I call today's entry: "99 ways to Hack Ashleigh Off."
Okay, it's always been this sort of unwritten law that you don't act for another actor. You don't give your 2 cents, you don't meddle, you don't critcize another actor's performance. You just don't. It's okay to give constructive criticism if it is sought after, but don't try and make an actor make different character choices just because you think it is right. Pushing your opinions on another actor's character interferes w/ what both the actor and the director are trying to develop. And, it really hacks Ashleigh off. So, yesterday after rehearsal, somebody (who will remain nameless) comes up to me and says, "You're playing you're prostitute way too modern; you need a more respectable air." Okay, first of all, has this person been paying attention to what Dr. Neilson said about concept? Our hookers are like '80s Go-Go dancers! That makes them kinda modern! And as far as the "respectable air" thing goes, I'm a FREAKIN' PROSTITUTE! How is that supposed to be respectable? I'm not playing Holly Golightly for cryin' out loud.
Moving on, the Yankees lost last night. Rats.

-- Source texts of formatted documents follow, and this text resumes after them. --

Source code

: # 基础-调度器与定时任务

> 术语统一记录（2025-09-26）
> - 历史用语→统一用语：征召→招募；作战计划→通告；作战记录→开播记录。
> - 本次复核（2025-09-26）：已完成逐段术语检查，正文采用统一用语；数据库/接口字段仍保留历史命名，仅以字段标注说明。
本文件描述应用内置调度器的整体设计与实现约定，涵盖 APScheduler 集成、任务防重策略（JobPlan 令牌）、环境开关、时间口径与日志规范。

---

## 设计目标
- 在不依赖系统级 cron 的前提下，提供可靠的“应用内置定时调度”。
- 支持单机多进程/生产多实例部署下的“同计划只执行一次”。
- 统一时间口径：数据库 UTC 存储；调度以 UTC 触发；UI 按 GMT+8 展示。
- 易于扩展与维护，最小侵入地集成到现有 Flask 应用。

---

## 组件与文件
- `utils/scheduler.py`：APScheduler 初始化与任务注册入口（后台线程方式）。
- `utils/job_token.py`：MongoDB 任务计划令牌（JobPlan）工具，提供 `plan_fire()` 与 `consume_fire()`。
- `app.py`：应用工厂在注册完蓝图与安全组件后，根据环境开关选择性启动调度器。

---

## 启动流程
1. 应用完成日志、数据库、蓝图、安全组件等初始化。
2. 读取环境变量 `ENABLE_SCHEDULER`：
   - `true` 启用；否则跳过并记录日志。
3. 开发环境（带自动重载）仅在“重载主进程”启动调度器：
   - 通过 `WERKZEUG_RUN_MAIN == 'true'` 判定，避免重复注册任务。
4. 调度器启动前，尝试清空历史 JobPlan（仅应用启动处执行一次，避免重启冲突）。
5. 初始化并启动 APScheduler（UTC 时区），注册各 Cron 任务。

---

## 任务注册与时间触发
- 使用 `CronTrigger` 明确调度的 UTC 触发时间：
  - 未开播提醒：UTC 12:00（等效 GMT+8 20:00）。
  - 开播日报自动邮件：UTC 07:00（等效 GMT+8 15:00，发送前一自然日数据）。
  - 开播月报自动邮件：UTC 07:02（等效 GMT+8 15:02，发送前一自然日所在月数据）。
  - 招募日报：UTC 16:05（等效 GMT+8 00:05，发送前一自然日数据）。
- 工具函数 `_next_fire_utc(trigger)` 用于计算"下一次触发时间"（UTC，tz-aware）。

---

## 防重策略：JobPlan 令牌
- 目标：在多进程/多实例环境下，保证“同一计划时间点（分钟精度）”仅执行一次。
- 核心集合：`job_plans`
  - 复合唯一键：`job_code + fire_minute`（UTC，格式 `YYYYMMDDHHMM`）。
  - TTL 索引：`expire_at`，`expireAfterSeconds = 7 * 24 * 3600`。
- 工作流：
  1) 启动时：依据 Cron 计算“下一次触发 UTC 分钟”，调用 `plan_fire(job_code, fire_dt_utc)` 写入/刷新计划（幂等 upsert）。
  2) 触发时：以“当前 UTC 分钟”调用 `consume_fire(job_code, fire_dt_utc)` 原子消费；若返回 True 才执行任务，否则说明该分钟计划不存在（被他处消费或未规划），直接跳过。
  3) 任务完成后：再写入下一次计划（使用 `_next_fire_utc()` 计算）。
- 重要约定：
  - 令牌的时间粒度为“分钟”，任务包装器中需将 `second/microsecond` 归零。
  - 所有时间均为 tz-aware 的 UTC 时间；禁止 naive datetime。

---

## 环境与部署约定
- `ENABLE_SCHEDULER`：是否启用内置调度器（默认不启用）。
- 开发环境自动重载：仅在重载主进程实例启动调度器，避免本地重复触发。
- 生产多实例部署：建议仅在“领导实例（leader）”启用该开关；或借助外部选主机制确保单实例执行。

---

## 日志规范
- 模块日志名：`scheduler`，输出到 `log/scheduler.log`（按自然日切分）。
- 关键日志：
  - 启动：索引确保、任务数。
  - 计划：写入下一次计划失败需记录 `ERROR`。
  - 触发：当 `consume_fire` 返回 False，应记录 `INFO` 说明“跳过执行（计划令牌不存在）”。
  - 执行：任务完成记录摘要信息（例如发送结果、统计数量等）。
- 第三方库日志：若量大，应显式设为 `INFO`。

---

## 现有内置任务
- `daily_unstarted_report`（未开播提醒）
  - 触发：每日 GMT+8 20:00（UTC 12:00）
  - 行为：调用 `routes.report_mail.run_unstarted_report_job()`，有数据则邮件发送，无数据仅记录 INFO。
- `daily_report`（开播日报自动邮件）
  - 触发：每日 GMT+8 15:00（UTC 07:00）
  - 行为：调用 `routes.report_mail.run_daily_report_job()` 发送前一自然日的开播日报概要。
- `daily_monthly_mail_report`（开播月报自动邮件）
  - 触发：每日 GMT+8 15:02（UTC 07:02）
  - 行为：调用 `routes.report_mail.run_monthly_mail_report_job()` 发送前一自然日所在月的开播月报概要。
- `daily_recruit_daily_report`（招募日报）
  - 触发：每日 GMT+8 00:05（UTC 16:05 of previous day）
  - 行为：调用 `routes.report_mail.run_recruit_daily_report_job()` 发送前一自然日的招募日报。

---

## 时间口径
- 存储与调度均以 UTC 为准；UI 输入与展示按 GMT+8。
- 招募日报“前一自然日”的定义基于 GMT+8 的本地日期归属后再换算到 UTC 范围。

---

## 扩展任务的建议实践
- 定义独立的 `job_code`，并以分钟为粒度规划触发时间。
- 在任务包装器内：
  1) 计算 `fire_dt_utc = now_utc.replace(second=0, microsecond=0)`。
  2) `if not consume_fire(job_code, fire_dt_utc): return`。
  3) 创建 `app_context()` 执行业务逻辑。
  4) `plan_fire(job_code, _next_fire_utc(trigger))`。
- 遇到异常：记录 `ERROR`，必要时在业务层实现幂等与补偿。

And finally, the thing that capped it all. Let me start by explaining my relationship with Steve, the boss-guy in Production (Pro) Lab. He's never liked me. He always looks at me like, "okay, stupid-actor girl, can you actually do anything useful in here?" He thinks I'm completely incompetent, and can't tell a srew-gun from a hack saw. Anyway. Today during Pro Lab, I'm gathering up leftover pieces of scrap wood, and happen to be standing near this huge foam-stucco falt for the show. Steve comes over to me and says, "where did that hole come from?" Apparently there is a whole in the flat. I have no clue, so I say, "I have no clue." And he gives me that look that says, "I think you did it, but I'm not going to say I think you did it." He then proceeds to make this big to-do about the whole thing, and tells me to go home. Whatever. He is really making me perturbed.
WTF of the day:
You know that Math in Society test that I took last week? The really heinous, gut wrenchingly put-me-in-a-come-even-thinking-about-it one? Yeah, I made an 82 on it. WTF?!?!